The GOODS-ERS WFC3/IR dataset (HST Programme ID 11359) covers ~40 sq. arcmin. in the Y₀₉₈, J₁₂₅, H₁₆₀ filters. It is made of ten contiguous pointings in the GOODS-South field observed during 60 HST orbits, for a total of 4800–5400 s per pointing and filter. The astrometry of WFC3 ERS images was bound to the GOODS-S v2.0 z band (Giavalisco et al. 2004). The limiting magnitudes are Y = 27.3, J = 27.4, and H = 27.4 at 5σ in an area of ~0.11 arcsec² (corresponding to 2FWHM).

The HUDF WFC3/IR dataset (HST Programme ID 11563) is a total of 60 HST orbits in a single pointing of 4.7 sq. arcmin. (e.g. Oesch et al. 2010; Bouwens et al. 2010a) in three broad-band filters (16 orbits in Y₁₀₅, 16 in J₁₂₅, and 28 in H₁₆₀). The HUDF images were reduced in the same way as the ERS ones, and they were astrometrically matched using the ACS HUDF sources. For the Y₁₀₅ filter, we selected a subset of seven visits out of nine that were not badly affected by persistence from bright sources. The magnitude limits of HUDF WFC3 observations are Y = 29.0, J = 29.2, and H = 29.2 total magnitudes for point like sources at 5σ in an aperture of ~0.11 arcsec².

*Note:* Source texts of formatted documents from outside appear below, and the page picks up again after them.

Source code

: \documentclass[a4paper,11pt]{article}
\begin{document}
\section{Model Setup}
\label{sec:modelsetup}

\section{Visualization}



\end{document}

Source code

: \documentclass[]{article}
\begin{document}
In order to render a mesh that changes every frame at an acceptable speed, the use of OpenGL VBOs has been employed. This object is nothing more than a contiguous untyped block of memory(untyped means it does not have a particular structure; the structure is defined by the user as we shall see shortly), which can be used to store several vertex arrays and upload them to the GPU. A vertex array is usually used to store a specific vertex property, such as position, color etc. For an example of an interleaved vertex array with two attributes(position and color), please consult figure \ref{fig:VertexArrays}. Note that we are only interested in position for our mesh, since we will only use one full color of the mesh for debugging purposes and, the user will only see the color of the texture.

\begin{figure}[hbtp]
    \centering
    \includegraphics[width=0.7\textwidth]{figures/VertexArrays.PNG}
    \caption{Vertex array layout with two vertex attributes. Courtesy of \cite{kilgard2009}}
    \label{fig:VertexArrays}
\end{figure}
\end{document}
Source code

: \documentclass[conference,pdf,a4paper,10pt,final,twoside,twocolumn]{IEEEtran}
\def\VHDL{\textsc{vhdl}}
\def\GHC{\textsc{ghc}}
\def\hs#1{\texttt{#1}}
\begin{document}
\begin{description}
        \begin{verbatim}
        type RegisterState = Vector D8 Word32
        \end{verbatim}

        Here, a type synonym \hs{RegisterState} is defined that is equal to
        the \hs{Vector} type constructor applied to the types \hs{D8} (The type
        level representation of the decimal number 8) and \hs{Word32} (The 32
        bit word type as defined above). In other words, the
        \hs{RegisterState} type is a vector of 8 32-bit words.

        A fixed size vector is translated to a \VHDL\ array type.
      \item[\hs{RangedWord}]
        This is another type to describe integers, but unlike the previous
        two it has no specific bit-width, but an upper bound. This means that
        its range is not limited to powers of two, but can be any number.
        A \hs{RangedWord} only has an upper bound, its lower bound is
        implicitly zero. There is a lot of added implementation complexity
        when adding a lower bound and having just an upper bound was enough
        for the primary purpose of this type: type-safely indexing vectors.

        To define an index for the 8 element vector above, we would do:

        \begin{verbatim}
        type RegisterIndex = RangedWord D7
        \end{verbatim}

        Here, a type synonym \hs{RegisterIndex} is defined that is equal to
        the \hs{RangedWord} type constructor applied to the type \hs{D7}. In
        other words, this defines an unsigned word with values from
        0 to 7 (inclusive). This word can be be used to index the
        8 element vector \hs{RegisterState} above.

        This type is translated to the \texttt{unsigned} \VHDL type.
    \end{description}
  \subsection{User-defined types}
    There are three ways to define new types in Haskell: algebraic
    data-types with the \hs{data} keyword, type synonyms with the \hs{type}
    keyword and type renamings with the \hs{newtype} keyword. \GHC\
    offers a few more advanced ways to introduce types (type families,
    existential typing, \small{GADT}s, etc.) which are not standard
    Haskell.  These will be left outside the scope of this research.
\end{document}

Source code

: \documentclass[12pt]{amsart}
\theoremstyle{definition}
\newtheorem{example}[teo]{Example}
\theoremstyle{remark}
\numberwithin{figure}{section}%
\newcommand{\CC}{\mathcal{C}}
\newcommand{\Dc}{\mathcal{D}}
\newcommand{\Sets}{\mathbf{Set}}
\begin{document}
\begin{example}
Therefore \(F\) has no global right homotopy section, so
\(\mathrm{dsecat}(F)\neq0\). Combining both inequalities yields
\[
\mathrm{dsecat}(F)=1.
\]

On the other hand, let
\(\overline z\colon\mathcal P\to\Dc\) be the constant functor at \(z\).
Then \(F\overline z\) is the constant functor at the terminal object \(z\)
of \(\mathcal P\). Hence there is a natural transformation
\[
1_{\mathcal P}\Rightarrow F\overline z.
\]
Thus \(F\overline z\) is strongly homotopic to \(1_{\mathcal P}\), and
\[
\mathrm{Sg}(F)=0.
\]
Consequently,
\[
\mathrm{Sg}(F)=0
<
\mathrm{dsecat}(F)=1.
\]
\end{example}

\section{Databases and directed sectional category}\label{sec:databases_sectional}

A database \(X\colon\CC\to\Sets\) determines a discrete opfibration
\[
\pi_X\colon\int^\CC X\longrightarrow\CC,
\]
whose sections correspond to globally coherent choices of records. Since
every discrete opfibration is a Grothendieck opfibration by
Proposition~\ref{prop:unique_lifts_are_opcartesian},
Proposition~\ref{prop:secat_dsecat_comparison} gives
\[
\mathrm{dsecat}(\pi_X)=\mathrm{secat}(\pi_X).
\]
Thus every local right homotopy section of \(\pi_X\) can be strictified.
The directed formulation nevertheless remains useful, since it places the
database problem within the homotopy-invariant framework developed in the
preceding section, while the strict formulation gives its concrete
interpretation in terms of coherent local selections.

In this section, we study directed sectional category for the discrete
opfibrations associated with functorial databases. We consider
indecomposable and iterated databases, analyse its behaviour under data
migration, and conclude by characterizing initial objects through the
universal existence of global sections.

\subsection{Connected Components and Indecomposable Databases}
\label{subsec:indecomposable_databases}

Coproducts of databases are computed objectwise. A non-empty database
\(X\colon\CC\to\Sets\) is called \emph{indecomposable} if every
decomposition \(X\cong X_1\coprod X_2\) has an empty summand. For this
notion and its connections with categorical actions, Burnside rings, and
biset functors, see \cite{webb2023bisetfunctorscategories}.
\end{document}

In both fields we used the available BViz ACS public data: the latest V2.0 version of ACS BViz images of GOODS-South released by the STSci (Giavalisco and the GOODS Team, in prep.) for the ERS, and the deep BViz ACS data presented in Beckwith et al. (2006) for HUDF. To ensure precise colours, the ACS bands were smoothed with an appropriate kernel to match the resolution of the WFC3 images.

We performed object detection on the H₁₆₀ band, obtaining 10 946 and 2418 sources for the ERS and HUDF, respectively. Their total magnitudes were computed using MAG_BEST of SExtractor (Bertin & Arnouts 1996) for galaxies more extended than 0.11 arcsec², while circular aperture photometry (diameter equal to two times the WFC3 FWHM) is used for smaller sources. The magnitudes that were computed in a circular aperture were corrected to total by applying an aperture correction of 0.4 mag. Colours in BVIZYJ were measured running SExtractor in dual image mode, using isophotal magnitudes for all the galaxies.

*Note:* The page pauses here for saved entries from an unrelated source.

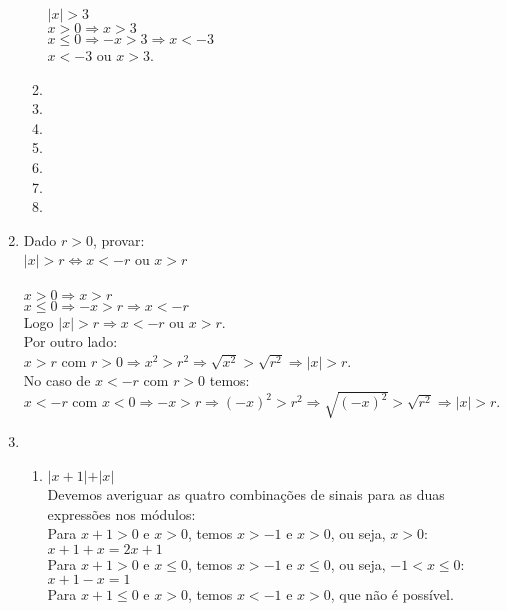 \documentclass[10pt]{book}
\begin{document}
\begin{enumerate}
\begin{enumerate}
		$\vert x \vert > 3$\\		
		$x > 0 \Rightarrow x > 3$\\
		$x \leq 0 \Rightarrow -x > 3 \Rightarrow x < -3$\\
		$x < -3$ ou $x > 3$.
		\item %
		\item %
		\item %
		\addtocounter{enumii}{1}
		\item %
		\item %
		\item %
		\item %
	\end{enumerate}
	\item 
		Dado $r > 0$, provar: \\
		$\vert x \vert > r \Leftrightarrow x < -r$ ou $x > r$\\\\
		$x > 0 \Rightarrow x > r$\\
		$x \leq 0 \Rightarrow -x > r \Rightarrow x < -r$\\
		Logo $\vert x \vert > r \Rightarrow x < -r$ ou $x > r$.\\
		Por outro lado:\\
		$x > r$ com $r > 0 \Rightarrow x^2 > r^2 \Rightarrow \sqrt{x^2} > \sqrt{r^2} \Rightarrow \vert x \vert > r$.\\
		No caso de $x < -r$ com $r > 0$ temos:\\
		$x < -r$ com $x < 0 \Rightarrow -x > r \Rightarrow (-x)^2 > r^2\Rightarrow \sqrt{(-x)^2} > \sqrt{r^2} \Rightarrow \vert x \vert > r$.
	\item %
		\begin{enumerate}
			\item %
			$\vert x + 1 \vert + \vert x \vert$\\
			Devemos averiguar as quatro combinações de sinais para as duas expressões nos módulos:\\
			Para $x + 1 > 0$ e $x > 0$, temos $x > -1$ e $x > 0$, ou seja, $x > 0$:\\
			$x + 1 + x = 2x + 1$\\
			Para $x + 1 > 0$ e $x \leq 0$, temos $x > -1$ e $x \leq 0$, ou seja, $-1 < x \leq 0$:\\
			$x + 1 - x = 1$\\
			Para $x + 1 \leq 0$ e $x > 0$, temos $x < -1$ e $x > 0$, que não é possível.\\

\end{enumerate}
\end{enumerate}
\end{document}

3. A new approach to selecting z  ~  4 LBGs

We define the sample of z ~ 4 galaxies by applying the Lyman-break technique. The main spectral feature that enables the identification of high-z galaxies is the drop shortwards of the Lyman-α, which, at z ≳ 3.5, is redshifted at λ ≳ 5500 Å. The Lyman break can thus be effectively sampled by the B and V bands (B-dropout galaxies). The usual colour-selection of z ~ 4 LBGs is carried out on a (B − V) versus (V − Z) diagram (e.g. Giavalisco et al. 2004; Bouwens et al. 2009; Vanzella et al. 2009) to separate LBGs from lower redshift Balmer break and dusty galaxies, which show redder colour at longer wavelengths. However, as already noted by Beckwith et al. (2006), the redshift selection range provided by these criteria has a non-negligible dependence on the amount of extinction. For example, Beckwith et al. (2006) (Tables 8 and 9) show that a 100 Myr star-forming model with E(B − V) = 0.15 can be included in the selection from lower redshifts (z_min = 3.3) than can a dust-free one (z_min = 3.5).

3.1. Colour selection

In this paper, thanks to the very deep WFC3 near infrared images, we have adopted a modified version of the B-dropout selection that is based on the (V − H) colour instead of the (V − Z) one. We used models taken from Charlot and Bruzual 2007 (Bruzual 2007a,b, hereafter CB07) to empirically define colour criteria allowing for a clean selection of z ~ 4 LBGs: $\begin{array}{ccc}\mathrm{(}\mathit{B}\mathrm{-}\mathit{V}\mathrm{)}& \mathit{>}& \mathrm{1.1}\\ \mathrm{(}\mathit{B}\mathrm{-}\mathit{V}\mathrm{)}& \mathit{>}& \mathrm{1.2}\mathrm{+}\mathrm{0.8}\mathrm{(}\mathit{V}\mathrm{-}\mathit{H}\mathrm{)}\mathit{.}\end{array}$In Fig. 1 we compare the commonly adopted selection window (left panel) to the one used here (right panel) for the CB07 models, showing the position of LBG models with Z/Z_⊙ = 0.2 − 1.0 and Age = 100–300 Myr from z = 3 to z = 5 at 0.5 intervals, at an increasing extinction from E(B − V) = 0.0 to E(B − V) = 1.0 at 0.1 intervals. We also show the position of galaxies at z = 0.0–3.5 with short star formation exponential timescales (0.1–1 Gyr) and ages > 1 Gyr, and constant star-forming models with 0.5 < E(B − V) < 1.5 in the same redshift range. It appears evident that the (V − Z) colour cannot efficiently distinguish between B-dropout and lower redshift contaminants, since z ≳ 3.5 LBGs with moderate E(B − V) and both lower redshift dusty star-forming galaxies and passive ones occupy the same region of the colour diagram. This effect potentially leads to a contamination in the sample of the more extincted B-dropout galaxies, biasing the estimate of the UV slope distribution at z ~ 4, which cannot be completely avoided by redefining the relevant colour criteria. The (V − H)-based criterion instead allows us to remove the reddest potential interlopers from the sample.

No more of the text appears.